Capitoli

Tempo di lettura: 3 min

3 marzo 2025

Giorni intensi, altalenanti e tribulanti. Pensieri presenti di attimi passati e futuri mi bussavano alla grande porta della mente interrompendo la quiete tanto ricercata. Mi sedevo incomodo e concentrato sullo spiraglio d'aria che regola il ritmo della vita. L'unica cosa che contava in quei momenti in cui più mi sforzavo e meno avanzavo. "Anicca! Anicca!", l'impermanenza era la grande questione che puntualmente veniva ricordata dallo speaker all'inizio di ogni sessione meditativa.

Un taglio netto sulle distrazioni

Situata al secondo piano del ristoro della struttura ricettiva calabrese, la sala di meditazione mescolava energie curative con brusii cucinieri dei cuochi volontari da sotto. Di certo non la migliore né tantomeno comune situazione per un ritiro spirituale, ma faceva parte della sfida. Se potevo andare nel profondo anche lì allora era fatta, e un buon pasto caldo al termine della sessione mi rincuorava e lasciava andare qualche tensione. Si trattava di effettuare un'operazione chirurgica interiore, precisa e perfetta come il taglio netto di uno chef stellato.

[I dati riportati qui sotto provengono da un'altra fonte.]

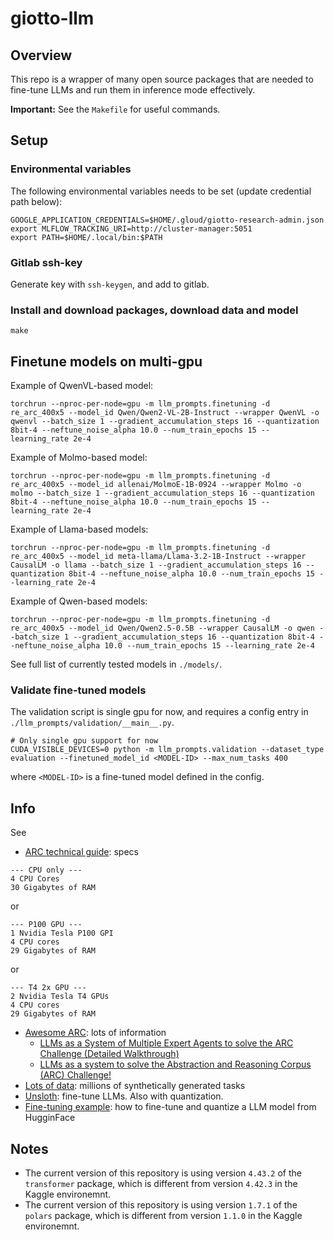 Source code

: # giotto-llm

## Overview

This repo is a wrapper of many open source packages that are needed to fine-tune LLMs and run them in inference mode effectively.

**Important:** See the `Makefile` for useful commands.

## Setup

### Environmental variables
The following environmental variables needs to be set (update credential path below):

```shell
GOOGLE_APPLICATION_CREDENTIALS=$HOME/.gloud/giotto-research-admin.json
export MLFLOW_TRACKING_URI=http://cluster-manager:5051
export PATH=$HOME/.local/bin:$PATH
```

### Gitlab ssh-key
Generate key with `ssh-keygen`, and add to gitlab.

### Install and download packages, download data and model

```shell
make
```

## Finetune models on multi-gpu
Example of QwenVL-based model:
```shell
torchrun --nproc-per-node=gpu -m llm_prompts.finetuning -d re_arc_400x5 --model_id Qwen/Qwen2-VL-2B-Instruct --wrapper QwenVL -o qwenvl --batch_size 1 --gradient_accumulation_steps 16 --quantization 8bit-4 --neftune_noise_alpha 10.0 --num_train_epochs 15 --learning_rate 2e-4
```
Example of Molmo-based model:
```shell
torchrun --nproc-per-node=gpu -m llm_prompts.finetuning -d re_arc_400x5 --model_id allenai/MolmoE-1B-0924 --wrapper Molmo -o molmo --batch_size 1 --gradient_accumulation_steps 16 --quantization 8bit-4 --neftune_noise_alpha 10.0 --num_train_epochs 15 --learning_rate 2e-4
```
Example of Llama-based models:
```shell
torchrun --nproc-per-node=gpu -m llm_prompts.finetuning -d re_arc_400x5 --model_id meta-llama/Llama-3.2-1B-Instruct --wrapper CausalLM -o llama --batch_size 1 --gradient_accumulation_steps 16 --quantization 8bit-4 --neftune_noise_alpha 10.0 --num_train_epochs 15 --learning_rate 2e-4
```
Example of Qwen-based models:
```shell
torchrun --nproc-per-node=gpu -m llm_prompts.finetuning -d re_arc_400x5 --model_id Qwen/Qwen2.5-0.5B --wrapper CausalLM -o qwen --batch_size 1 --gradient_accumulation_steps 16 --quantization 8bit-4 --neftune_noise_alpha 10.0 --num_train_epochs 15 --learning_rate 2e-4
```

See full list of currently tested models in `./models/`.

### Validate fine-tuned models

The validation script is single gpu for now, and requires a config entry in `./llm_prompts/validation/__main__.py`.
```shell
# Only single gpu support for now
CUDA_VISIBLE_DEVICES=0 python -m llm_prompts.validation --dataset_type evaluation --finetuned_model_id <MODEL-ID> --max_num_tasks 400
```

where `<MODEL-ID>` is a fine-tuned model defined in the config.

## Info
See

- [ARC technical guide](https://arcprize.org/guide): specs

```text
--- CPU only ---
4 CPU Cores
30 Gigabytes of RAM
```

or

```text
--- P100 GPU ---
1 Nvidia Tesla P100 GPI
4 CPU cores
29 Gigabytes of RAM
```

or

```text
--- T4 2x GPU ---
2 Nvidia Tesla T4 GPUs
4 CPU cores
29 Gigabytes of RAM
```

- [Awesome ARC](https://github.com/neoneye/arc-notes/tree/main/awesome): lots of information
    - [LLMs as a System of Multiple Expert Agents to solve the ARC Challenge (Detailed Walkthrough)](https://www.youtube.com/watch?v=sTvonsD5His)
    - [LLMs as a system to solve the Abstraction and Reasoning Corpus (ARC) Challenge!](https://www.youtube.com/watch?v=plVRxP8hQHY)
- [Lots of data](https://huggingface.co/neoneye): millions of synthetically generated tasks
- [Unsloth](https://github.com/unslothai/unsloth): fine-tune LLMs. Also with quantization.
- [Fine-tuning example](https://mlabonne.github.io/blog/posts/2024-07-29_Finetune_Llama31.html): how to fine-tune and quantize a LLM model from HugginFace

## Notes
- The current version of this repository is using version `4.43.2` of the `transformer` package, which is different from version `4.42.3` in the Kaggle environemnt.
- The current version of this repository is using version `1.7.1` of the `polars` package, which is different from version `1.1.0` in the Kaggle environemnt.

Anche tra di noi c'era del chiasso: colpi di tosse improvvisi, grandi sospiri e calpestii di chi spazientito usciva per prendersi una pausa. Soprattutto da questo lato della sala, quello degli uomini. Sembravamo un gruppo di persone incapaci di star seduti, e mi veniva da pensare che gli orientali non erano poi così stupidi a sedersi a terra.

Photo of the village hotel Marco Polo in Calabria, with a view to the Tirrenic Sea

Vista del villaggio turistico Marco Polo che ospitava il ritiro

Da Anapana a Vipassana

Nei primi giorni durante la meditazione Anapana mi vedevo goffo, con diversi dolori alla schiena e gambe. Erano i cosiddetti "sankhara", impurità emotive immagazzinate nel corpo che affioravano a più non posso. Scomparivano e ne riapparivano di nuovi, e mi sentivo una fontana straripante di questi sankhara.

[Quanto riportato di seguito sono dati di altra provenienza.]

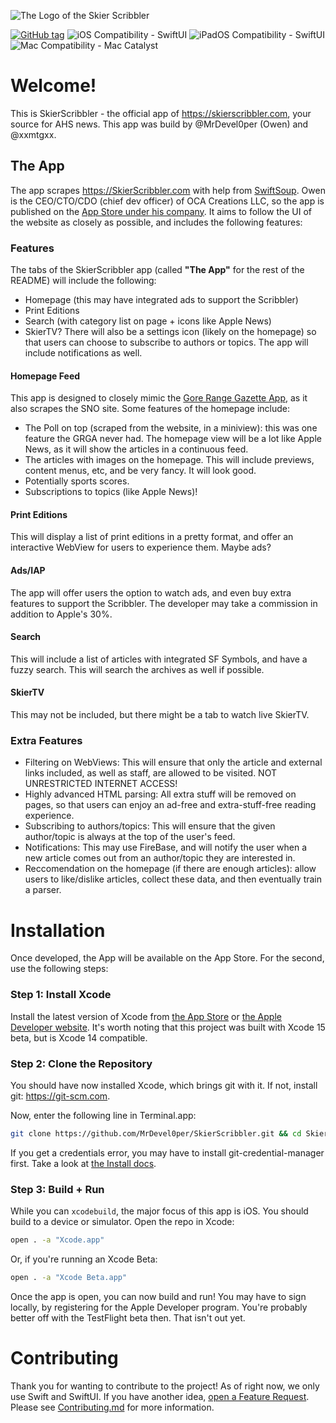 ![The Logo of the Skier Scribbler](https://skierscribbler.com/wp-content/uploads/2022/05/Website-Header.jpg)
<!-- Tags will go below. This project is built on the latest SwiftUI and Swift, and supports iOS and iPadOS natively with Compatibility for macOS via Mac Catalyst. -->
[![GitHub tag](https://img.shields.io/github/tag/MrDevel0per/SkierScribbler?include_prereleases=&sort=semver)](https://github.com/MrDevel0per/SkierScribbler/releases/)
![iOS Compatibility - SwiftUI](https://img.shields.io/badge/iOS_Compatibility-SwiftUI-white)
![iPadOS Compatibility - SwiftUI](https://img.shields.io/badge/iPadOS_Compatibility-SwiftUI-white)
![Mac Compatibility - Mac Catalyst](https://img.shields.io/badge/macOS_Compatibility-Mac_Catalyst-blue)
# Welcome!
This is SkierScribbler - the official app of https://skierscribbler.com, your source for AHS news. This app was build by @MrDevel0per (Owen) and @xxmtgxx.
## The App
The app scrapes https://SkierScribbler.com with help from [SwiftSoup](https://github.com/scinfu/swiftsoup). Owen is the CEO/CTO/CDO (chief dev officer) of OCA Creations LLC, so the app is published on the [App Store under his company](APP_STORE_LINK_HERE). It aims to follow the UI of the website as closely as possible, and includes the following features:
### Features
The tabs of the SkierScribbler app (called **"The App"** for the rest of the README) will include the following:
- Homepage (this may have integrated ads to support the Scribbler)
- Print Editions
- Search (with category list on page + icons like Apple News)
- SkierTV?
There will also be a settings icon (likely on the homepage) so that users can choose to subscribe to authors or topics. The app will include notifications as well.
#### Homepage Feed
This app is designed to closely mimic the [Gore Range Gazette App](https://github.com/MrDevel0per/Gore-Range-Gazette-App), as it also scrapes the SNO site. Some features of the homepage include:
- The Poll on top (scraped from the website, in a miniview): this was one feature the GRGA never had. The homepage view will be a lot like Apple News, as it will show the articles in a continuous feed.
- The articles with images on the homepage. This will include previews, content menus, etc, and be very fancy. It will look good.
- Potentially sports scores.
- Subscriptions to topics (like Apple News)!
#### Print Editions
This will display a list of print editions in a pretty format, and offer an interactive WebView for users to experience them. Maybe ads?
#### Ads/IAP
The app will offer users the option to watch ads, and even buy extra features to support the Scribbler. The developer may take a commission in addition to Apple's 30%.
#### Search
This will include a list of articles with integrated SF Symbols, and have a fuzzy search. This will search the archives as well if possible.
#### SkierTV
This may not be included, but there might be a tab to watch live SkierTV.
### Extra Features
- Filtering on WebViews: This will ensure that only the article and external links included, as well as staff, are allowed to be visited. NOT UNRESTRICTED INTERNET ACCESS!
- Highly advanced HTML parsing: All extra stuff will be removed on pages, so that users can enjoy an ad-free and extra-stuff-free reading experience.
- Subscribing to authors/topics: This will ensure that the given author/topic is always at the top of the user's feed.
- Notifications: This may use FireBase, and will notify the user when a new article comes out from an author/topic they are interested in.
- Reccomendation on the homepage (if there are enough articles): allow users to like/dislike articles, collect these data, and then eventually train a parser.
# Installation
Once developed, the App will be available on the App Store. For the second, use the following steps:
### Step 1: Install Xcode
Install the latest version of Xcode from [the App Store](https://apps.apple.com/us/app/xcode/id497799835?mt=12) or [the Apple Developer website](https://developer.apple.com/xcode/). It's worth noting that this project was built with Xcode 15 beta, but is Xcode 14 compatible.
### Step 2: Clone the Repository
You should have now installed Xcode, which brings git with it. If not, install git: https://git-scm.com.

Now, enter the following line in Terminal.app:
```sh
git clone https://github.com/MrDevel0per/SkierScribbler.git && cd SkierScribbler
```
If you get a credentials error, you may have to install git-credential-manager first. Take a look at [the Install docs](https://github.com/git-ecosystem/git-credential-manager/blob/release/docs/install.md).
### Step 3: Build + Run
While you can `xcodebuild`, the major focus of this app is iOS. You should build to a device or simulator. Open the repo in Xcode:
```sh
open . -a "Xcode.app"
```
Or, if you're running an Xcode Beta:
```sh
open . -a "Xcode Beta.app"
```
Once the app is open, you can now build and run! You may have to sign locally, by registering for the Apple Developer program. You're probably better off with the TestFlight beta then. That isn't out yet.

# Contributing
Thank you for wanting to contribute to the project! As of right now, we only use Swift and SwiftUI. If you have another idea, [open a Feature Request](https://github.com/MrDevel0per/SkierScribbler/issues/new). Please see [Contributing.md](https://github.com/MrDevel0per/SkierScribbler/Contributing.md) for more information.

Per abituarmi alle tante ore seduto, la mia pila di cuscini era ogni giorno diversa. Mi muovevo spesso cercando una combinazione più comoda possibile. Tutto inutile. Ma dal quarto giorno non potevo più permettermelo: la voce registrata del Maestro Goenka spiegava di come il lavoro svolto finora era solamente una "semplice" introduzione. La vera meditazione Vipassana richiedeva fermezza per limitare le distrazioni della mente. La concentrazione doveva passare dal sentire il respiro all'ingresso delle narici a tutto il corpo. La percezione delle sensazioni scaturite da ogni lembo di pelle era l'obbiettivo, ma senza alcun giudizio. L'equanimità era la chiave di volta.

Le sessioni meditative iniziavano puntualmente con i canti della voce rauca di Goenka. Al principio li odiavo, poi decisi di dargli una connotazione più positiva, motivante.
Dopo lo "Staart Agaain" il mio scanner mentale avanzava dalla testa ai piedi, anche se con abbastanza discontinuità. Mi sentivo un vecchio fax non funzionante e mi ingannavo spesso tra frustrazioni o troppa aspettativa di me stesso. La mia analisi sensoriale non era di certo equanime. Puntualmente la mente cadeva in errore ed io osservavo, osservavo e osservavo. Non volevo mollare, non dovevo! Ero lì solo per me, a vivermi ogni attimo di sofferenza e contemplazione del rigido programma proposto.

Dovevo lavorare con determinazione e dopo otto lunghi giorni arrivarono i risultati: finalmente avevo raggiunto il controllo di un flusso di energia libero che percorreva tutto il corpo.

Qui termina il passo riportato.